Kraus received in 1958 the office of District Apostle and was commissioned as church president of the newly created District Church of Canada in this office. At the age of 63 years, he founded a yarn factory. The Kraus Carpet Mills today employ employees in the U.S., Canada and Australia.

Overall, he brought for the first time the New Apostolic teaching in 70 countries, including Japan, Korea, Taiwan and Malaysia, as well as a number of countries in West and Central Africa. Among the countries in which the New Apostolic Church and Apostolic Christians could manifest counts ( numbers claims to the New Apostolic Church ) include Zambia ( 1,305,000 – held in the 1960s, here for the very first time a Chief Apostle Walter Schmidt, a service in sub-Saharan Africa, India ( 900,000 – in the 1980s and over one million ), Democratic Republic of the Congo ( 2.6 million ) and Pakistan ( 200,000 ).

This mission work began with Walter Schmidt, who supported the work especially in countries of the former Christianization. Chief Apostle Hans Urwyler wanted ” discolouring the white spots on the New Apostolic World Map ” and brought the New Apostolic faith with Michael Kraus then mainly in African countries. Around the year 1980 included the District Apostle Canada 1 million Sealed ( by then 2.2 million members worldwide ). On December 4, 1994 4 million members, the District Church counted ( by then about 8 million worldwide).

Overall, he was 61 years worked as a minister in his church, of which 36 years as District Apostle of the District Church of North America. His hometown was the Canadian city of Kitchener.

Offices in the New Apostolic Church

  • Deacon, 1933
  • Priest, 1936
  • Evangelist, 1944
  • District Evangelist, 1944
  • District Elder, 1946
  • Bishop, 1951
  • Acts, 1955
  • District Apostle, 1958

Conservative management and controversies

Kraus was not respected by all. Some called and berated him as a ” megalomaniac “, ” abfordernden ” and “trivial tyrant ” who insisted that each of his statements without ifs and buts will be accepted on the part of members.

Extract from a letter in March 1989 for the North American communities: ( translation from English )

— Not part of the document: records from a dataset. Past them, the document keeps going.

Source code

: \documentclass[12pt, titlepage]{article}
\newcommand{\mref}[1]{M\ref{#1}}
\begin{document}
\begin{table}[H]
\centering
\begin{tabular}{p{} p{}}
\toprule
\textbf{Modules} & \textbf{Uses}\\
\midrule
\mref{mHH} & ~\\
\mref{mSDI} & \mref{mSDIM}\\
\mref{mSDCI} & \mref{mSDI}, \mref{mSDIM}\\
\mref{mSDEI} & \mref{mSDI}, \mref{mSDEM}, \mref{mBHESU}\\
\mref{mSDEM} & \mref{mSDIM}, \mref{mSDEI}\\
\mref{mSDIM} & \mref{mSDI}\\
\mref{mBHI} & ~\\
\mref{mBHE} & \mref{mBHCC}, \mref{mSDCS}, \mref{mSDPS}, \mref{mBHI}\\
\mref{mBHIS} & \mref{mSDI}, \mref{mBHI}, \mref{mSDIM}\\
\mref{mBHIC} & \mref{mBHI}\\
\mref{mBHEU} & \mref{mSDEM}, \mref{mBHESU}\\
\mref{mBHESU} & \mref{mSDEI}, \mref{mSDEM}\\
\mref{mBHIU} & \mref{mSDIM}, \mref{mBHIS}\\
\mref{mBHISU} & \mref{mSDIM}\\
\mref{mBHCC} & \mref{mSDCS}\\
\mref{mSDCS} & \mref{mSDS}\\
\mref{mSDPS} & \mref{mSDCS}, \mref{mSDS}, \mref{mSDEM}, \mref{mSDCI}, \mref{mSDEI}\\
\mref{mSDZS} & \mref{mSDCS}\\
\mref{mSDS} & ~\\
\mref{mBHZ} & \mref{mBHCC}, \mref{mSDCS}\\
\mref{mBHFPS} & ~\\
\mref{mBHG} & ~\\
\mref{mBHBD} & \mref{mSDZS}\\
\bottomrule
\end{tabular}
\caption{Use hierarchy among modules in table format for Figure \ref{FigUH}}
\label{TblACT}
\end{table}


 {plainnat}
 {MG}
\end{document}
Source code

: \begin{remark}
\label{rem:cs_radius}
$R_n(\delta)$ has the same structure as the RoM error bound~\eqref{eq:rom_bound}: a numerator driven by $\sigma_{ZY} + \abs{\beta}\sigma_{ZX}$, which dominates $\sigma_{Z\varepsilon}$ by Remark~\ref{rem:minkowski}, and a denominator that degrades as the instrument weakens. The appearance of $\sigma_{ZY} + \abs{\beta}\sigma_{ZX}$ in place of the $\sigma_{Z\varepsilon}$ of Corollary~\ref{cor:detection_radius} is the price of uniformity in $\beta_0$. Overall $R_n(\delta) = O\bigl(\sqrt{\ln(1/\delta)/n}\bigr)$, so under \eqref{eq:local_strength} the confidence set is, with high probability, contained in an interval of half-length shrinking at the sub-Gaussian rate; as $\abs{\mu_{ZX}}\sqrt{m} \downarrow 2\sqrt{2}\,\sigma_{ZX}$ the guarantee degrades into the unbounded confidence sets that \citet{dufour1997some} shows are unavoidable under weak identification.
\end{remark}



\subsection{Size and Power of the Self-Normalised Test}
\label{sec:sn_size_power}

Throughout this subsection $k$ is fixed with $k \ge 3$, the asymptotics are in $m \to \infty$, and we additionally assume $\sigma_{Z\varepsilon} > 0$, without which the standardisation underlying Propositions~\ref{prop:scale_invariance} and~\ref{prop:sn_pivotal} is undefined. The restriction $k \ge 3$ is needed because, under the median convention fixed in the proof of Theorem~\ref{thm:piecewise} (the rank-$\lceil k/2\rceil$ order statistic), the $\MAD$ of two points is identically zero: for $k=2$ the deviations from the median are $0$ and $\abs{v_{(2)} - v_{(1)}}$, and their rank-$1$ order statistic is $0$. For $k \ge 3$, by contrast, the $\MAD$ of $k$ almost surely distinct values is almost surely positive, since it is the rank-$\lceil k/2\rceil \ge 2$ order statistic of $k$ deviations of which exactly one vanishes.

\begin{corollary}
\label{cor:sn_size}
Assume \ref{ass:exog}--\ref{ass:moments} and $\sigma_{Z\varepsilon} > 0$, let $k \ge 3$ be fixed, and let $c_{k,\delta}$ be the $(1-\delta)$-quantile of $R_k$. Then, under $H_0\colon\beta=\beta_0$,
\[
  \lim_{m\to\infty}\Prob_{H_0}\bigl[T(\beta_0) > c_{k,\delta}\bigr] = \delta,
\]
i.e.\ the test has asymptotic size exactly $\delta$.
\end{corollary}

” A neuapostolisches church member, a so-called scholar of the royal highness that waits for him only has to meet one, namely: TO DO WHAT IT SAYS MAN. HE HAS CLEAN NOTHING TO SAY. If God would allow his children, for the one already paid the ultimate price, with their ideas to object, this would be the first step to a mass confusion, as we see in today’s world too well. We pray: YOUR WILL BE DONE ON EARTH AS IN HEAVEN. Thus also in the Hereafter / sky (except for God ) nothing to say: ONLY THE SPIRIT OF GOD DECIDES WHAT NEEDS TO BE DONE. The opposite of democracy, which brought together a mass of confusion in our time, is autocracy. We proposed in a dictionary, where the word autocracy was called THE DIVINE WILL. The Divine Will reigns as divine obligation in our church and is the Chief Apostle, the highest ranking, preserved, we all support with our lives. The will of man is poison in opposition to the will of God and in our church is no place for poison. To those who do not comply with the above, I say that the Lord Jesus, these gathered in a separate group and he gave them a special name. HE CALLED YOU FOOLS “

This letter caused criticism from the faithful, as even the apostle circle, since it had never been an interpretation of the New Apostolic Church, to compare the leadership of officers with theocracy, which would confuse Michael Kraus clearly in this letter. Even someone fool to call, who would not agree with him, brought him a criticism.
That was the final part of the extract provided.